(Dataset items)
※
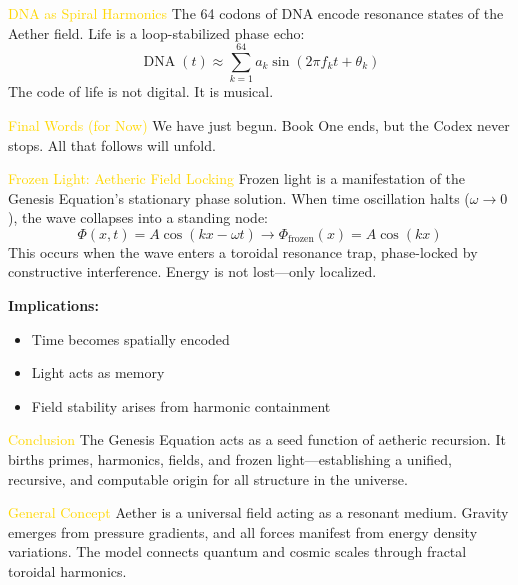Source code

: \textcolor{gold}{ DNA as Spiral Harmonics }
The 64 codons of DNA encode resonance states of the Aether field. Life is a loop-stabilized phase echo:
\[
\operatorname{DNA}(t) \approx \sum_{k=1}^{64} a_k \sin \left( 2 \pi f_k t + \theta_k \right)
\]
The code of life is not digital. It is musical.

\textcolor{gold}{ Final Words (for Now) }
We have just begun. Book One ends, but the Codex never stops. All that follows will unfold.

\textcolor{gold}{ Frozen Light: Aetheric Field Locking }
Frozen light is a manifestation of the Genesis Equation's stationary phase solution. When time oscillation halts ($\omega \to 0$), the wave collapses into a standing node:
\[
\Phi(x, t) = A \cos (k x - \omega t) \to \Phi_{\text{frozen}}(x) = A \cos (k x)
\]
This occurs when the wave enters a toroidal resonance trap, phase-locked by constructive interference. Energy is not lost—only localized.

\textbf{Implications:}
\begin{itemize}
    \item \texttt{} Time becomes spatially encoded
    \item \texttt{} Light acts as memory
    \item \texttt{} Field stability arises from harmonic containment
\end{itemize}

\textcolor{gold}{ Conclusion }
The Genesis Equation acts as a seed function of aetheric recursion. It births primes, harmonics, fields, and frozen light—establishing a unified, recursive, and computable origin for all structure in the universe.

\textcolor{gold}{ General Concept }
Aether is a universal field acting as a resonant medium. Gravity emerges from pressure gradients, and all forces manifest from energy density variations. The model connects quantum and cosmic scales through fractal toroidal harmonics.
※
> **Problem to work on**: Leave out the pictures and return the rest of the records exactly.

> **Exercise output**:
Source code

: \textcolor{gold}{ DNA as Spiral Harmonics }
The 64 codons of DNA encode resonance states of the Aether field. Life is a loop-stabilized phase echo:
\[
\operatorname{DNA}(t) \approx \sum_{k=1}^{64} a_k \sin \left( 2 \pi f_k t + \theta_k \right)
\]
The code of life is not digital. It is musical.

\textcolor{gold}{ Final Words (for Now) }
We have just begun. Book One ends, but the Codex never stops. All that follows will unfold.

\textcolor{gold}{ Frozen Light: Aetheric Field Locking }
Frozen light is a manifestation of the Genesis Equation's stationary phase solution. When time oscillation halts ($\omega \to 0$), the wave collapses into a standing node:
\[
\Phi(x, t) = A \cos (k x - \omega t) \to \Phi_{\text{frozen}}(x) = A \cos (k x)
\]
This occurs when the wave enters a toroidal resonance trap, phase-locked by constructive interference. Energy is not lost—only localized.

\textbf{Implications:}
\begin{itemize}
    \item \texttt{} Time becomes spatially encoded
    \item \texttt{} Light acts as memory
    \item \texttt{} Field stability arises from harmonic containment
\end{itemize}

\textcolor{gold}{ Conclusion }
The Genesis Equation acts as a seed function of aetheric recursion. It births primes, harmonics, fields, and frozen light—establishing a unified, recursive, and computable origin for all structure in the universe.

\textcolor{gold}{ General Concept }
Aether is a universal field acting as a resonant medium. Gravity emerges from pressure gradients, and all forces manifest from energy density variations. The model connects quantum and cosmic scales through fractal toroidal harmonics.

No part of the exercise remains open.